Here is another open question related to Logical Inductors. I have not thought about it very long, so it might be easy.
Does there exist a logical inductor \(\{\mathbb P_n\}\) over PA such that for all \(\phi\):
PA proves that \(\mathbb P_\infty(\phi)\) exists and is in \([0,1]\), and
\(\mathbb{E}_n(\mathbb{P}_\infty(\phi))\eqsim_n\mathbb{P}_n(\phi)\)?
Note that \(\mathbb{P}_\infty(\phi)\) need not be computable so this does not happen by default.

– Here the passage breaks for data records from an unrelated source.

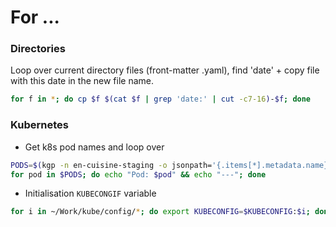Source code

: # For ...

### Directories

Loop over current directory files \(front-matter .yaml\), find 'date' + copy file with this date in the new file name.

```bash
for f in *; do cp $f $(cat $f | grep 'date:' | cut -c7-16)-$f; done
```

### Kubernetes

* Get k8s pod names and loop over

```bash
PODS=$(kgp -n en-cuisine-staging -o jsonpath='{.items[*].metadata.name}')
for pod in $PODS; do echo "Pod: $pod" && echo "---"; done
```

* Initialisation `KUBECONGIF` variable

```bash
for i in ~/Work/kube/config/*; do export KUBECONFIG=$KUBECONFIG:$i; done
```



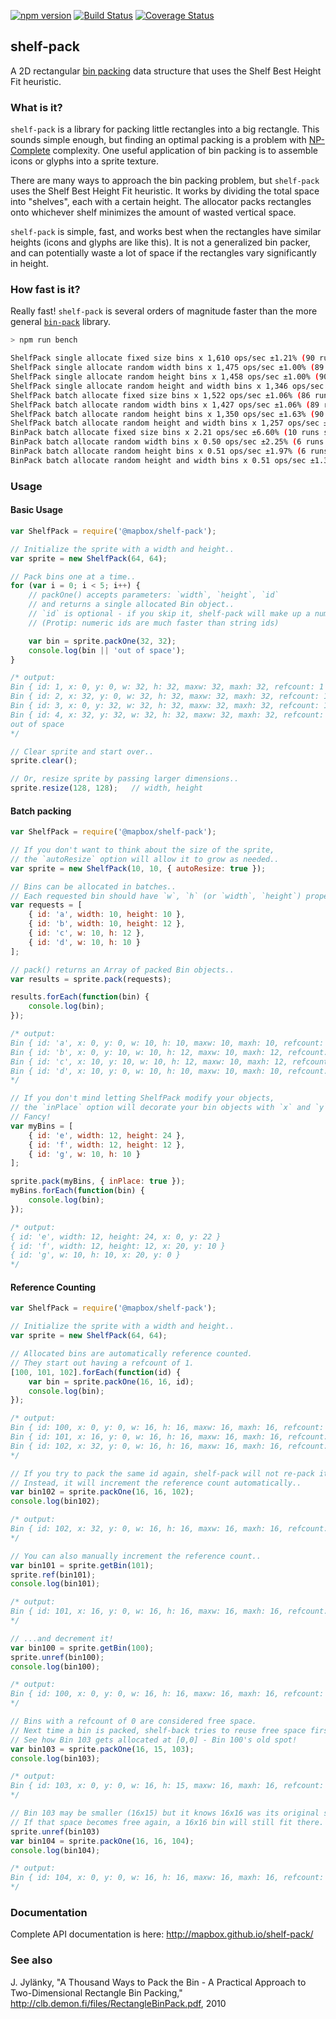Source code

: [![npm version](https://badge.fury.io/js/%40mapbox%2Fshelf-pack.svg)](https://badge.fury.io/js/%40mapbox%2Fshelf-pack)
[![Build Status](https://secure.travis-ci.org/mapbox/shelf-pack.svg)](http://travis-ci.org/mapbox/shelf-pack)
[![Coverage Status](https://coveralls.io/repos/github/mapbox/shelf-pack/badge.svg?branch=master)](https://coveralls.io/github/mapbox/shelf-pack?branch=master)

## shelf-pack

A 2D rectangular [bin packing](https://en.wikipedia.org/wiki/Bin_packing_problem)
data structure that uses the Shelf Best Height Fit heuristic.


### What is it?

`shelf-pack` is a library for packing little rectangles into a big rectangle.  This sounds simple enough,
but finding an optimal packing is a problem with [NP-Complete](https://en.wikipedia.org/wiki/NP-completeness)
complexity.  One useful application of bin packing is to assemble icons or glyphs into a sprite texture.

There are many ways to approach the bin packing problem, but `shelf-pack` uses the Shelf Best
Height Fit heuristic.  It works by dividing the total space into "shelves", each with a certain height.
The allocator packs rectangles onto whichever shelf minimizes the amount of wasted vertical space.

`shelf-pack` is simple, fast, and works best when the rectangles have similar heights (icons and glyphs
are like this).  It is not a generalized bin packer, and can potentially waste a lot of space if the
rectangles vary significantly in height.


### How fast is it?

Really fast!  `shelf-pack` is several orders of magnitude faster than the more general
[`bin-pack`](https://www.npmjs.com/package/bin-pack) library.

```bash
> npm run bench

ShelfPack single allocate fixed size bins x 1,610 ops/sec ±1.21% (90 runs sampled)
ShelfPack single allocate random width bins x 1,475 ops/sec ±1.00% (89 runs sampled)
ShelfPack single allocate random height bins x 1,458 ops/sec ±1.00% (90 runs sampled)
ShelfPack single allocate random height and width bins x 1,346 ops/sec ±0.96% (89 runs sampled)
ShelfPack batch allocate fixed size bins x 1,522 ops/sec ±1.06% (86 runs sampled)
ShelfPack batch allocate random width bins x 1,427 ops/sec ±1.06% (89 runs sampled)
ShelfPack batch allocate random height bins x 1,350 ops/sec ±1.63% (90 runs sampled)
ShelfPack batch allocate random height and width bins x 1,257 ops/sec ±1.02% (89 runs sampled)
BinPack batch allocate fixed size bins x 2.21 ops/sec ±6.60% (10 runs sampled)
BinPack batch allocate random width bins x 0.50 ops/sec ±2.25% (6 runs sampled)
BinPack batch allocate random height bins x 0.51 ops/sec ±1.97% (6 runs sampled)
BinPack batch allocate random height and width bins x 0.51 ops/sec ±1.37% (6 runs sampled)
```


### Usage

#### Basic Usage

```js
var ShelfPack = require('@mapbox/shelf-pack');

// Initialize the sprite with a width and height..
var sprite = new ShelfPack(64, 64);

// Pack bins one at a time..
for (var i = 0; i < 5; i++) {
    // packOne() accepts parameters: `width`, `height`, `id`
    // and returns a single allocated Bin object..
    // `id` is optional - if you skip it, shelf-pack will make up a number for you..
    // (Protip: numeric ids are much faster than string ids)

    var bin = sprite.packOne(32, 32);
    console.log(bin || 'out of space');
}

/* output:
Bin { id: 1, x: 0, y: 0, w: 32, h: 32, maxw: 32, maxh: 32, refcount: 1 }
Bin { id: 2, x: 32, y: 0, w: 32, h: 32, maxw: 32, maxh: 32, refcount: 1 }
Bin { id: 3, x: 0, y: 32, w: 32, h: 32, maxw: 32, maxh: 32, refcount: 1 }
Bin { id: 4, x: 32, y: 32, w: 32, h: 32, maxw: 32, maxh: 32, refcount: 1 }
out of space
*/

// Clear sprite and start over..
sprite.clear();

// Or, resize sprite by passing larger dimensions..
sprite.resize(128, 128);   // width, height

```


#### Batch packing

```js
var ShelfPack = require('@mapbox/shelf-pack');

// If you don't want to think about the size of the sprite,
// the `autoResize` option will allow it to grow as needed..
var sprite = new ShelfPack(10, 10, { autoResize: true });

// Bins can be allocated in batches..
// Each requested bin should have `w`, `h` (or `width`, `height`) properties..
var requests = [
    { id: 'a', width: 10, height: 10 },
    { id: 'b', width: 10, height: 12 },
    { id: 'c', w: 10, h: 12 },
    { id: 'd', w: 10, h: 10 }
];

// pack() returns an Array of packed Bin objects..
var results = sprite.pack(requests);

results.forEach(function(bin) {
    console.log(bin);
});

/* output:
Bin { id: 'a', x: 0, y: 0, w: 10, h: 10, maxw: 10, maxh: 10, refcount: 1 }
Bin { id: 'b', x: 0, y: 10, w: 10, h: 12, maxw: 10, maxh: 12, refcount: 1 }
Bin { id: 'c', x: 10, y: 10, w: 10, h: 12, maxw: 10, maxh: 12, refcount: 1 }
Bin { id: 'd', x: 10, y: 0, w: 10, h: 10, maxw: 10, maxh: 10, refcount: 1 }
*/

// If you don't mind letting ShelfPack modify your objects,
// the `inPlace` option will decorate your bin objects with `x` and `y` properties.
// Fancy!
var myBins = [
    { id: 'e', width: 12, height: 24 },
    { id: 'f', width: 12, height: 12 },
    { id: 'g', w: 10, h: 10 }
];

sprite.pack(myBins, { inPlace: true });
myBins.forEach(function(bin) {
    console.log(bin);
});

/* output:
{ id: 'e', width: 12, height: 24, x: 0, y: 22 }
{ id: 'f', width: 12, height: 12, x: 20, y: 10 }
{ id: 'g', w: 10, h: 10, x: 20, y: 0 }
*/

```

#### Reference Counting

```js
var ShelfPack = require('@mapbox/shelf-pack');

// Initialize the sprite with a width and height..
var sprite = new ShelfPack(64, 64);

// Allocated bins are automatically reference counted.
// They start out having a refcount of 1.
[100, 101, 102].forEach(function(id) {
    var bin = sprite.packOne(16, 16, id);
    console.log(bin);
});

/* output:
Bin { id: 100, x: 0, y: 0, w: 16, h: 16, maxw: 16, maxh: 16, refcount: 1 }
Bin { id: 101, x: 16, y: 0, w: 16, h: 16, maxw: 16, maxh: 16, refcount: 1 }
Bin { id: 102, x: 32, y: 0, w: 16, h: 16, maxw: 16, maxh: 16, refcount: 1 }
*/

// If you try to pack the same id again, shelf-pack will not re-pack it.
// Instead, it will increment the reference count automatically..
var bin102 = sprite.packOne(16, 16, 102);
console.log(bin102);

/* output:
Bin { id: 102, x: 32, y: 0, w: 16, h: 16, maxw: 16, maxh: 16, refcount: 2 }
*/

// You can also manually increment the reference count..
var bin101 = sprite.getBin(101);
sprite.ref(bin101);
console.log(bin101);

/* output:
Bin { id: 101, x: 16, y: 0, w: 16, h: 16, maxw: 16, maxh: 16, refcount: 2 }
*/

// ...and decrement it!
var bin100 = sprite.getBin(100);
sprite.unref(bin100);
console.log(bin100);

/* output:
Bin { id: 100, x: 0, y: 0, w: 16, h: 16, maxw: 16, maxh: 16, refcount: 0 }
*/

// Bins with a refcount of 0 are considered free space.
// Next time a bin is packed, shelf-back tries to reuse free space first.
// See how Bin 103 gets allocated at [0,0] - Bin 100's old spot!
var bin103 = sprite.packOne(16, 15, 103);
console.log(bin103);

/* output:
Bin { id: 103, x: 0, y: 0, w: 16, h: 15, maxw: 16, maxh: 16, refcount: 1 }
*/

// Bin 103 may be smaller (16x15) but it knows 16x16 was its original size.
// If that space becomes free again, a 16x16 bin will still fit there.
sprite.unref(bin103)
var bin104 = sprite.packOne(16, 16, 104);
console.log(bin104);

/* output:
Bin { id: 104, x: 0, y: 0, w: 16, h: 16, maxw: 16, maxh: 16, refcount: 1 }
*/

```


### Documentation

Complete API documentation is here:  http://mapbox.github.io/shelf-pack/


### See also

J. Jylänky, "A Thousand Ways to Pack the Bin - A Practical
Approach to Two-Dimensional Rectangle Bin Packing,"
http://clb.demon.fi/files/RectangleBinPack.pdf, 2010
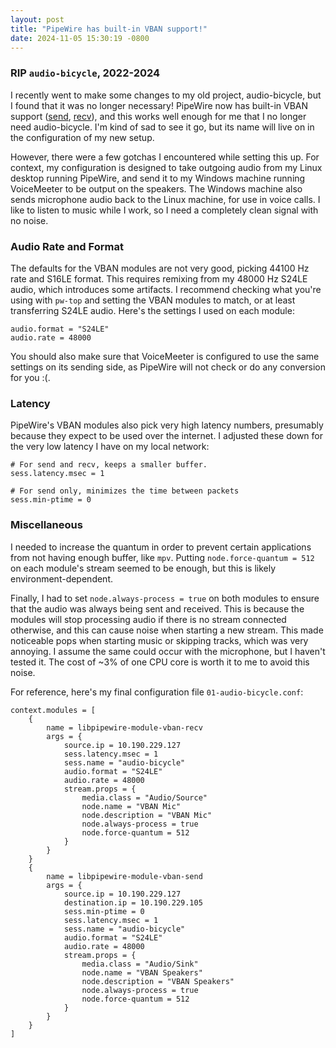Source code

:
 ```yaml
---
layout: post
title: "PipeWire has built-in VBAN support!"
date: 2024-11-05 15:30:19 -0800
---
```


### RIP `audio-bicycle`, 2022-2024

I recently went to make some changes to my old project, audio-bicycle, but I found that it was no longer necessary!
PipeWire now has built-in VBAN support ([send], [recv]), and this works well enough for me that I no longer need
audio-bicycle. I'm kind of sad to see it go, but its name will live on in the configuration of my new setup.

However, there were a few gotchas I encountered while setting this up. For context, my configuration is designed to
take outgoing audio from my Linux desktop running PipeWire, and send it to my Windows machine running VoiceMeeter to
be output on the speakers. The Windows machine also sends microphone audio back to the Linux machine, for use in voice
calls. I like to listen to music while I work, so I need a completely clean signal with no noise.

### Audio Rate and Format

The defaults for the VBAN modules are not very good, picking 44100 Hz rate and S16LE format. This requires remixing
from my 48000 Hz S24LE audio, which introduces some artifacts. I recommend checking what you're using with `pw-top`
and setting the VBAN modules to match, or at least transferring S24LE audio. Here's the settings I used on each module:
```
audio.format = "S24LE"
audio.rate = 48000
```
You should also make sure that VoiceMeeter is configured to use the same settings on its sending side, as PipeWire will
not check or do any conversion for you :(.

### Latency

PipeWire's VBAN modules also pick very high latency numbers, presumably because they expect to be used over the 
internet. I adjusted these down for the very low latency I have on my local network:
```
# For send and recv, keeps a smaller buffer.
sess.latency.msec = 1

# For send only, minimizes the time between packets
sess.min-ptime = 0
```

### Miscellaneous

I needed to increase the quantum in order to prevent certain applications from not having enough buffer, like `mpv`.
Putting `node.force-quantum = 512` on each module's stream seemed to be enough, but this is likely
environment-dependent.

Finally, I had to set `node.always-process = true` on both modules to ensure that the audio was always being sent and
received. This is because the modules will stop processing audio if there is no stream connected otherwise, and this
can cause noise when starting a new stream. This made noticeable pops when starting music or skipping tracks, which
was very annoying. I assume the same could occur with the microphone, but I haven't tested it. The cost of ~3% of one
CPU core is worth it to me to avoid this noise.

For reference, here's my final configuration file `01-audio-bicycle.conf`:
```
context.modules = [
    {
        name = libpipewire-module-vban-recv
        args = {
            source.ip = 10.190.229.127
            sess.latency.msec = 1
            sess.name = "audio-bicycle"
            audio.format = "S24LE"
            audio.rate = 48000
            stream.props = {
                media.class = "Audio/Source"
                node.name = "VBAN Mic"
                node.description = "VBAN Mic"
                node.always-process = true
                node.force-quantum = 512
            }
        }
    }
    {
        name = libpipewire-module-vban-send
        args = { 
            source.ip = 10.190.229.127
            destination.ip = 10.190.229.105
            sess.min-ptime = 0
            sess.latency.msec = 1
            sess.name = "audio-bicycle"
            audio.format = "S24LE"
            audio.rate = 48000
            stream.props = { 
                media.class = "Audio/Sink"
                node.name = "VBAN Speakers"
                node.description = "VBAN Speakers"
                node.always-process = true
                node.force-quantum = 512
            }   
        }   
    }
]
```

[send]: https://docs.pipewire.org/page_module_vban_send.html
[recv]: https://docs.pipewire.org/page_module_vban_recv.html
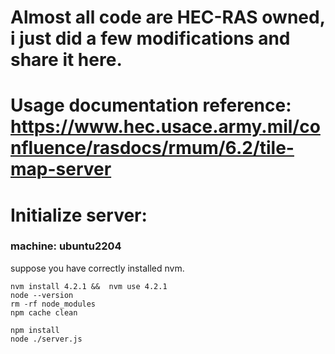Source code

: # Almost all code are HEC-RAS owned, i just did a few modifications and share it here.

# Usage documentation reference: https://www.hec.usace.army.mil/confluence/rasdocs/rmum/6.2/tile-map-server

# Initialize server:
### machine: ubuntu2204

suppose you have correctly installed nvm.
```
nvm install 4.2.1 &&  nvm use 4.2.1
node --version
rm -rf node_modules
npm cache clean

npm install
node ./server.js
```

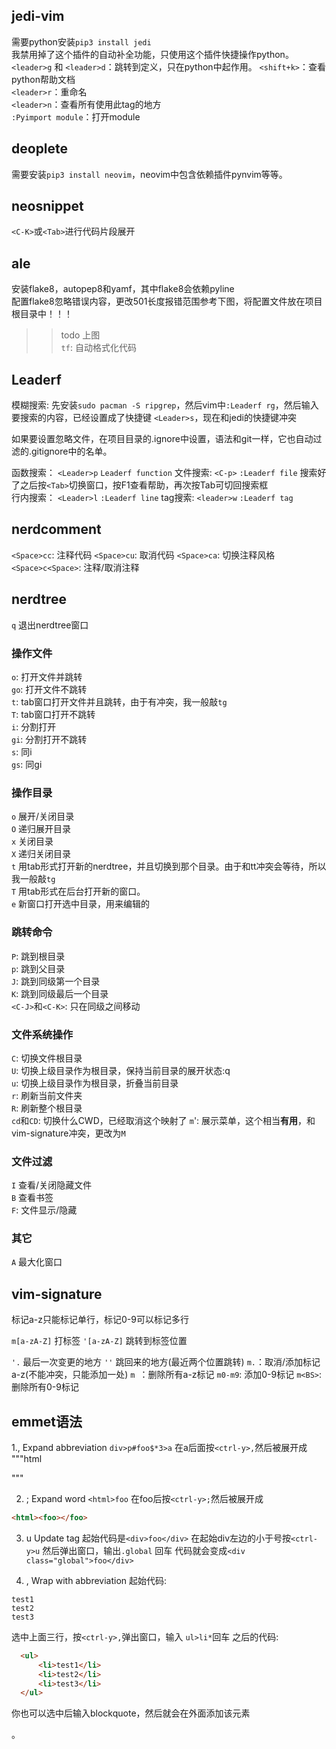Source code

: ## jedi-vim
需要python安装`pip3 install jedi`  
我禁用掉了这个插件的自动补全功能，只使用这个插件快捷操作python。  
`<leader>g` 和 `<leader>d`：跳转到定义，只在python中起作用。
`<shift+k>`：查看python帮助文档  
`<leader>r`：重命名  
`<leader>n`：查看所有使用此tag的地方  
`:Pyimport module`：打开module  


## deoplete
需要安装`pip3 install neovim`，neovim中包含依赖插件pynvim等等。

## neosnippet
`<C-K>`或`<Tab>`进行代码片段展开

## ale
安装flake8，autopep8和yamf，其中flake8会依赖pyline  
配置flake8忽略错误内容，更改501长度报错范围参考下图，将配置文件放在项目根目录中！！！  
>> todo 上图      
`tf`: 自动格式化代码


## Leaderf
模糊搜索: 先安装`sudo pacman -S ripgrep`，然后vim中`:Leaderf rg`，然后输入要搜索的内容，已经设置成了快捷键 `<Leader>s`，现在和jedi的快捷键冲突

如果要设置忽略文件，在项目目录的.ignore中设置，语法和git一样，它也自动过滤的.gitignore中的名单。


函数搜索：  `<Leader>p`   `Leaderf function`
文件搜索: `<C-p>`  `:Leaderf file`
搜索好了之后按`<Tab>`切换窗口，按F1查看帮助，再次按Tab可切回搜索框    
行内搜索： `<Leader>l`  `:Leaderf line`
tag搜索: `<leader>w`  `:Leaderf tag`



## nerdcomment
`<Space>cc`: 注释代码
`<Space>cu`: 取消代码
`<Space>ca`: 切换注释风格
`<Space>c<Space>`: 注释/取消注释

## nerdtree
`q` 退出nerdtree窗口  

### 操作文件
`o`: 打开文件并跳转  
`go`: 打开文件不跳转  
`t`: tab窗口打开文件并且跳转，由于有冲突，我一般敲`tg`  
`T`: tab窗口打开不跳转  
`i`: 分割打开  
`gi`: 分割打开不跳转  
`s`: 同i  
`gs`: 同gi  


### 操作目录
`o` 展开/关闭目录    
`O` 递归展开目录   
`x` 关闭目录  
`X` 递归关闭目录  
`t` 用tab形式打开新的nerdtree，并且切换到那个目录。由于和tt冲突会等待，所以我一般敲`tg`  
`T` 用tab形式在后台打开新的窗口。  
`e` 新窗口打开选中目录，用来编辑的  

### 跳转命令
`P`: 跳到根目录  
`p`: 跳到父目录  
`J`: 跳到同级第一个目录  
`K`: 跳到同级最后一个目录  
`<C-J>`和`<C-K>`: 只在同级之间移动  

### 文件系统操作
`C`: 切换文件根目录  
`U`: 切换上级目录作为根目录，保持当前目录的展开状态:q  
`u`: 切换上级目录作为根目录，折叠当前目录  
`r`: 刷新当前文件夹  
`R`: 刷新整个根目录  
`cd`和`CD`: 切换什么CWD，已经取消这个映射了
`m`': 展示菜单，这个相当**有用**，和vim-signature冲突，更改为`M`

### 文件过滤
`I` 查看/关闭隐藏文件  
`B` 查看书签  
`F`: 文件显示/隐藏  

### 其它
`A` 最大化窗口

## vim-signature
标记a-z只能标记单行，标记0-9可以标记多行


`m[a-zA-Z]`  打标签
`'[a-zA-Z]`   跳转到标签位置

`'.`        最后一次变更的地方
`''`        跳回来的地方(最近两个位置跳转)
`m.`：取消/添加标记a-z(不能冲突，只能添加一处)
`m `：删除所有a-z标记
`m0-m9`: 添加0-9标记
`m<BS>`: 删除所有0-9标记


## emmet语法
1.<ctrl-y>,    Expand abbreviation
`div>p#foo$*3>a`
在a后面按`<ctrl-y>,`然后被展开成
"""html
<div>
    <p id="foo1">
    <a href=""></a>
    </p>
    <p id="foo2">
    <a href=""></a>
    </p>
    <p id="foo3">
    <a href=""></a>
    </p>
</div>
"""

2. <ctrl-y>;  Expand word
`<html>foo`
在foo后按`<ctrl-y>;`然后被展开成
```html
<html><foo></foo>
```

3. <ctrl-y>u   Update tag
起始代码是`<div>foo</div>`
在起始div左边的小于号按`<ctrl-y>u`
然后弹出窗口，输出`.global` 回车
代码就会变成`<div class="global">foo</div>`

4. <ctrl-y>,   Wrap with abbreviation
起始代码:
```
test1
test2
test3
```
选中上面三行，按`<ctrl-y>,`弹出窗口，输入
`ul>li*`回车
之后的代码:
```html
  <ul>
      <li>test1</li>
      <li>test2</li>
      <li>test3</li>
  </ul>
```
你也可以选中后输入blockquote，然后就会在外面添加该元素




。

For example, consider the logical inductor described in the paper with the extra condition that if ever the deductive state is discovered to be inconsistent, all probabilities are set to 0 forever. This clause will never be executed, since PA is consistent, but since this clause exists, PA can prove that \(\mathbb P_\infty(\phi)\) exists. (PA proves that if PA is consistent, the limit exists using the proof in the paper, and if PA is inconsistent, the limit exists and equals 0.)
However, this logical inductor will not satisfy the second property. Consider the sentence \(\top\). \(\mathbb{P}_n(\top)\) will converge to 1, while \(\mathbb{E}_n(\mathbb{P}_\infty(\top))\) will converge to the probability according to \(\mathbb{P}_\infty\) that \(PA\) is consistent. (PA proves that if PA is consistent, the limit is 1 using the proof in the paper, and that if PA is inconsistent, the limit is 0.)
If a Logical Inductor with the above property is found, there are many follow up questions you could ask.
Can you make an analogue of the self trust property that works for \(\mathbb{P}_\infty\)? Does the above property imply that self trust property?
Is there some simple extra condition that could be added to the definition of a Logical Inductor, that implies everything we could want about beliefs about \(\mathbb{P}_\infty\)?
A good place to start with this question might be to analyze a logical inductor that in the spirit of the Demski prior adds sentences to the deductive state only if they are propositionally consistent with all previous sentences. This way, PA will prove that the algorithm defines a logical inductor over some consistent propositional theory (even if it does not know if that theory is PA).